[EXERCISE AIM]: Line by line, please look for the word "acheter" in the following records, then copy each line you find it in.

━━━ RECORDS PROVIDED ━━━

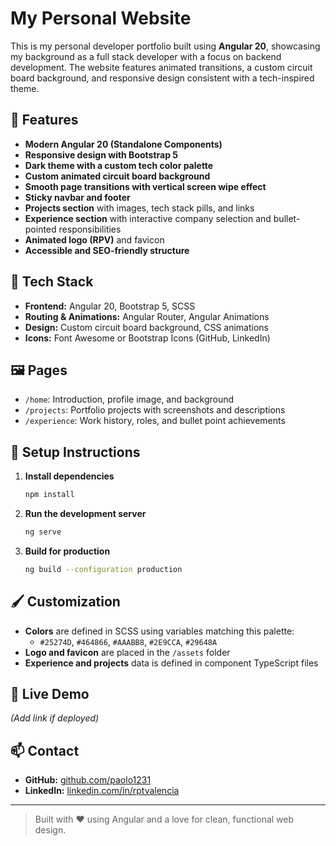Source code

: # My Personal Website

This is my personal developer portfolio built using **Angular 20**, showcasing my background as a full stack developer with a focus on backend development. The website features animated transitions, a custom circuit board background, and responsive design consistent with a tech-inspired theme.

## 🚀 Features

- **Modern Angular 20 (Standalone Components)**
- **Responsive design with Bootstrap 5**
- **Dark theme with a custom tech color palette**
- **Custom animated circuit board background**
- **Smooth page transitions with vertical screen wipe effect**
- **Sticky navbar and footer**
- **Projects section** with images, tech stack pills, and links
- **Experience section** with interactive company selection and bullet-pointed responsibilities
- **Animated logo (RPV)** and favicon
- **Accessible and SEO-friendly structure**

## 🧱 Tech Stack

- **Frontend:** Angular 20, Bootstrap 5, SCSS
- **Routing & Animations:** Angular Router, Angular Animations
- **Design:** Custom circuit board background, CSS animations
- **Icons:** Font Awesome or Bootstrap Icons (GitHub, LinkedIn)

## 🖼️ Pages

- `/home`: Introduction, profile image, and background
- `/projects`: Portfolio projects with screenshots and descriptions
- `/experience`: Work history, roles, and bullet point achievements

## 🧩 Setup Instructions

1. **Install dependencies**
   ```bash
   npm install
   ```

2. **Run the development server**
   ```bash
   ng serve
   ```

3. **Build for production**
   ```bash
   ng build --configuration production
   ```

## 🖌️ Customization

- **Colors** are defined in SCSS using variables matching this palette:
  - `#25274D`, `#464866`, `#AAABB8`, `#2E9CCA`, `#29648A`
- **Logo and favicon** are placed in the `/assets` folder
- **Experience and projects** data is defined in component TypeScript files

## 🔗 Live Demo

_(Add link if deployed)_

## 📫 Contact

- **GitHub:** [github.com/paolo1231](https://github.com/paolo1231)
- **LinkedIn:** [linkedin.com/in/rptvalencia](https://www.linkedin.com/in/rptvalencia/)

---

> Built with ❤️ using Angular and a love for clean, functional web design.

━━━
━━━ RECORDS PROVIDED ━━━

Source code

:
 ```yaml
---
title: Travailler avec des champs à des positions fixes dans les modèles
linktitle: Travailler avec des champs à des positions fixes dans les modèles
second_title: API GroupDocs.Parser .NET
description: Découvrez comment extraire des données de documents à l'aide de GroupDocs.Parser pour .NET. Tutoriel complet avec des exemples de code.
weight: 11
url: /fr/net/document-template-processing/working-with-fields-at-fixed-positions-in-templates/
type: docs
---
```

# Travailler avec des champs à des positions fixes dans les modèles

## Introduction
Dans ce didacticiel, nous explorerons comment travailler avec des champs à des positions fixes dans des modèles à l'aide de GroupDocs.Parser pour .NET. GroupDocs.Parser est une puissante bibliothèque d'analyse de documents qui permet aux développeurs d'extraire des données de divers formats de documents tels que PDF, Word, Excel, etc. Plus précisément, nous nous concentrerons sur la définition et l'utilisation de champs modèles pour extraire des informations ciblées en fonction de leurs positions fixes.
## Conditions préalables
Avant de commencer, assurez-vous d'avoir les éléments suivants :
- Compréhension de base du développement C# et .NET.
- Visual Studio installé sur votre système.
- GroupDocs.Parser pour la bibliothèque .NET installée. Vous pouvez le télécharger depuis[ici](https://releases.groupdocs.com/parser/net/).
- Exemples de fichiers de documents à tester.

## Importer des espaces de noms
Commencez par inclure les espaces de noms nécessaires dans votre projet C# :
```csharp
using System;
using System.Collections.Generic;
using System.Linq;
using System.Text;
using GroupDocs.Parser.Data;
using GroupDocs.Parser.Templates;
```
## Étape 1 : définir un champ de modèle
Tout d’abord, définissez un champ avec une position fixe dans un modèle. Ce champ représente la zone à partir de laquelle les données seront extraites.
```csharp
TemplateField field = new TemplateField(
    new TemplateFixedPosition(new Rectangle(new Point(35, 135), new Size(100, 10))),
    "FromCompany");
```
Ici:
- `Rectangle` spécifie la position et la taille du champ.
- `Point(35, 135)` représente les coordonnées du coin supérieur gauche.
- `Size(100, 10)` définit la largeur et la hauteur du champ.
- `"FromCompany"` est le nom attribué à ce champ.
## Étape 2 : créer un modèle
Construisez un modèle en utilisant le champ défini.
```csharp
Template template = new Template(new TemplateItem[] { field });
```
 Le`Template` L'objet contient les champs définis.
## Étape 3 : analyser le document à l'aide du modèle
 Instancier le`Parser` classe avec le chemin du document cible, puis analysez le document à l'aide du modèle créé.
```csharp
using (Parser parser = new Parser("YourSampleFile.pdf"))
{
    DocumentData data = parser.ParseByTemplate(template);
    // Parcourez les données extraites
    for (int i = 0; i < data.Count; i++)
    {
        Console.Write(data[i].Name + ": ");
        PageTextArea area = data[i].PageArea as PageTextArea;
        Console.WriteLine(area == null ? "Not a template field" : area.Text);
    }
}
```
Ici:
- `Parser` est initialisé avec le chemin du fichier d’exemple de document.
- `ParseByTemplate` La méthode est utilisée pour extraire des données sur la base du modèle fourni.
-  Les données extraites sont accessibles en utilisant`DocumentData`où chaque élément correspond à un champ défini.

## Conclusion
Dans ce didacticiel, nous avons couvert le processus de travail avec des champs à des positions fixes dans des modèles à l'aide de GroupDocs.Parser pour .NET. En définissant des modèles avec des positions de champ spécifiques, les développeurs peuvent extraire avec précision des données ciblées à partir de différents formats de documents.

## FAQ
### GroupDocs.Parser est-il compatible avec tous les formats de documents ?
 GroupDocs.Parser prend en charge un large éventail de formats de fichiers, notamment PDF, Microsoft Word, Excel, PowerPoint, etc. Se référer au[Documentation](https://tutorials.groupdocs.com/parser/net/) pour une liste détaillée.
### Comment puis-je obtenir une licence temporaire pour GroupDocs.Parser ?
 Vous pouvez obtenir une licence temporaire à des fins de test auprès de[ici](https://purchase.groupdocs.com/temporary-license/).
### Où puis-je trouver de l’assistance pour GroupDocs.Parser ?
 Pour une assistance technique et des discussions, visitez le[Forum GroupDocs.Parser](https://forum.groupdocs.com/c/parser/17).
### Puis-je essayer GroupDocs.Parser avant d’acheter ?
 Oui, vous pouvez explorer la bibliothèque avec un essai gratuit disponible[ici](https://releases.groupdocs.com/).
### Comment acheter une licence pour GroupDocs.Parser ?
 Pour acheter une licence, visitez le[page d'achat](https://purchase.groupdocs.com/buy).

━━━
━━━ RECORDS PROVIDED ━━━

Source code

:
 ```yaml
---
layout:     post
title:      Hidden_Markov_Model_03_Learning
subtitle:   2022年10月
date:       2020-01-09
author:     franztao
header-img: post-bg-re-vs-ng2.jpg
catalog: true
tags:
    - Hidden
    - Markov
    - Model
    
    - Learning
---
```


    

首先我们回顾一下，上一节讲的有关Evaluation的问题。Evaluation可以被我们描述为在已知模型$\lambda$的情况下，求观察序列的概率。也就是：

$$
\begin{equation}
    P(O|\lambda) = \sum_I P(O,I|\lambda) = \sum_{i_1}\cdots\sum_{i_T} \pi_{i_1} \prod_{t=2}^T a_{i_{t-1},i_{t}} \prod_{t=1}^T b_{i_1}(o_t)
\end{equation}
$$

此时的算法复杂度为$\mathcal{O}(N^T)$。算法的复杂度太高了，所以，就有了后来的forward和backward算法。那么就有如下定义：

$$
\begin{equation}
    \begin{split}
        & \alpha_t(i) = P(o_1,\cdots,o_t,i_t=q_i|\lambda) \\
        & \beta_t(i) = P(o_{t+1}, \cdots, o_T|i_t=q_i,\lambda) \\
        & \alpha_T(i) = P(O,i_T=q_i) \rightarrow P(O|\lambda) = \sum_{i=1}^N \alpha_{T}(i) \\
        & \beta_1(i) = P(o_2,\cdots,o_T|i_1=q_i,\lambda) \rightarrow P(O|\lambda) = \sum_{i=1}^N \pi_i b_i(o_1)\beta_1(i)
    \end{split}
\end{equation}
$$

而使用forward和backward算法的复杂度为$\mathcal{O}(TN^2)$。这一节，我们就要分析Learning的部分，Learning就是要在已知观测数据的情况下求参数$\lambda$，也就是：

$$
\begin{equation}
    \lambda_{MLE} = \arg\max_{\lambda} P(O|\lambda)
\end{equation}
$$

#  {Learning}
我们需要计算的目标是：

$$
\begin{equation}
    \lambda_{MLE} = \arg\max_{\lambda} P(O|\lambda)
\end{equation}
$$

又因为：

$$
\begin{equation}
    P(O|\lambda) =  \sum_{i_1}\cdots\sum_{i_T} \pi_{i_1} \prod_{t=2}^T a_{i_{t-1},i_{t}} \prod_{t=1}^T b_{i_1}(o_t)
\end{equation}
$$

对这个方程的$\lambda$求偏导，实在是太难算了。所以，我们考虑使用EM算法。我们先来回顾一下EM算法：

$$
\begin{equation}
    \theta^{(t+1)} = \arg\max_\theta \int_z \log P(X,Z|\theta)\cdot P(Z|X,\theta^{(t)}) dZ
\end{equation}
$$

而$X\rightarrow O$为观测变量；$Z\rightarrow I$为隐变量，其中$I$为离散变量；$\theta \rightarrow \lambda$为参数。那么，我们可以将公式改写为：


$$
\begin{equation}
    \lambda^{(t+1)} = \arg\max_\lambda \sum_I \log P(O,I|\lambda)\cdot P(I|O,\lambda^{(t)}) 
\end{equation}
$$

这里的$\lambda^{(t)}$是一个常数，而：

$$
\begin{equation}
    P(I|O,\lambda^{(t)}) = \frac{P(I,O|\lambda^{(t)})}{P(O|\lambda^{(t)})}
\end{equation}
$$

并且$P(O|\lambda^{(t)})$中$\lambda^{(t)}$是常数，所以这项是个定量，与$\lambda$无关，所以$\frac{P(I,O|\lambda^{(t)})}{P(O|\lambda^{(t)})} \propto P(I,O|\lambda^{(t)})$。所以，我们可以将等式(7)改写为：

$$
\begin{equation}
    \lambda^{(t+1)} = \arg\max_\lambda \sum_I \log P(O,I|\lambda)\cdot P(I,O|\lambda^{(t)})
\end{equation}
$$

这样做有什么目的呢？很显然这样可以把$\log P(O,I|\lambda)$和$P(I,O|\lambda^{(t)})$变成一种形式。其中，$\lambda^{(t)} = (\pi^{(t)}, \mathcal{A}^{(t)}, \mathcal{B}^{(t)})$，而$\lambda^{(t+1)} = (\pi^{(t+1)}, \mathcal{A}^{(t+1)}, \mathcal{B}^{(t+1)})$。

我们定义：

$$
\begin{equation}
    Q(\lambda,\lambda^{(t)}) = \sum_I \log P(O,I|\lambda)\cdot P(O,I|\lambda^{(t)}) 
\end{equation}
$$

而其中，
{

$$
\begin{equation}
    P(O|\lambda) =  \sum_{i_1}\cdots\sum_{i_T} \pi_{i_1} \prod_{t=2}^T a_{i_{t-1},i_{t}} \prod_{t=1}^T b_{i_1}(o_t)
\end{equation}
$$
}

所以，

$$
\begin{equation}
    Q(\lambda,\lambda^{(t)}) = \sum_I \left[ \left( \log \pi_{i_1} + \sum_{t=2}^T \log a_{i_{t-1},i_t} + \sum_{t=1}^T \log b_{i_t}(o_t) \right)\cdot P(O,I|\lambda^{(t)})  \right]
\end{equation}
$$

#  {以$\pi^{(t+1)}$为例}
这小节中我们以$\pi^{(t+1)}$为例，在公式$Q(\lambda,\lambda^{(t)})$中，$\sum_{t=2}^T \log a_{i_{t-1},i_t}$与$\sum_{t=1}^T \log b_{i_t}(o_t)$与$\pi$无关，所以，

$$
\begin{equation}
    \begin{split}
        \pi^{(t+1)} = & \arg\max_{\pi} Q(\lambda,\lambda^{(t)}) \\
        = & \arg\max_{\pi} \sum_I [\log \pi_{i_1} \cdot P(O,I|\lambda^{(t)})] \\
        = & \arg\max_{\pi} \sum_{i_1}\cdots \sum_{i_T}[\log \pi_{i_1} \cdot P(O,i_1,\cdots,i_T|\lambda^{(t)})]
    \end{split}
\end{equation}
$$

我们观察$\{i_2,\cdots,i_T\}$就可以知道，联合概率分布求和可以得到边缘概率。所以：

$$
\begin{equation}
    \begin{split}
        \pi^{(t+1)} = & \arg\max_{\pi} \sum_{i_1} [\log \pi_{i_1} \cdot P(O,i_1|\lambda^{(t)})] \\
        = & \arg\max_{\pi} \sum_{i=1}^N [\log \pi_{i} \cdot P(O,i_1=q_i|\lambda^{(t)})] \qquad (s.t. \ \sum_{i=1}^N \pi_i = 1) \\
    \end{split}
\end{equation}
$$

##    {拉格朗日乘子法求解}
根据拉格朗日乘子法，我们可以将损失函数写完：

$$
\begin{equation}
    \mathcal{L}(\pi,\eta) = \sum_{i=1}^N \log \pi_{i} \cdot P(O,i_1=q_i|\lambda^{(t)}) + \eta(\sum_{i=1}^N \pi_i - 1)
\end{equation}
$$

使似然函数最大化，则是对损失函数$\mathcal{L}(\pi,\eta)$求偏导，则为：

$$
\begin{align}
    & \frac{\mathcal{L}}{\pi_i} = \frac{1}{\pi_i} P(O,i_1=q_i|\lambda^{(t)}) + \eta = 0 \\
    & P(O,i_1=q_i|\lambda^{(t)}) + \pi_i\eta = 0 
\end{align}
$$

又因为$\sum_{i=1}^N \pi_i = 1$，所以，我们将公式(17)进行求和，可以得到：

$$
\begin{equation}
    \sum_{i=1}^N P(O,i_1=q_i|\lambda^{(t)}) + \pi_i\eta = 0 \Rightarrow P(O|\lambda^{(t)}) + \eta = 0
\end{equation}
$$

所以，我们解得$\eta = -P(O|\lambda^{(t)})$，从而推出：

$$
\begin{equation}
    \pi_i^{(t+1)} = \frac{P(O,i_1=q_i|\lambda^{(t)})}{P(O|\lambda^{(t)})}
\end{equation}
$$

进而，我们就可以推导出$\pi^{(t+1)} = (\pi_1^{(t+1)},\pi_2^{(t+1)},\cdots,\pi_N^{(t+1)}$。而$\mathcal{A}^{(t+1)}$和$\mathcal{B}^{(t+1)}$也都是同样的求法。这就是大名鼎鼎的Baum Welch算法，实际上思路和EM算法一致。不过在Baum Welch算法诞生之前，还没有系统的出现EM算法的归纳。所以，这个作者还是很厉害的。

━━━

[SOLUTION]:
### Puis-je essayer GroupDocs.Parser avant d’acheter ?
### Comment acheter une licence pour GroupDocs.Parser ?
 Pour acheter une licence, visitez le[page d'achat](https://purchase.groupdocs.com/buy).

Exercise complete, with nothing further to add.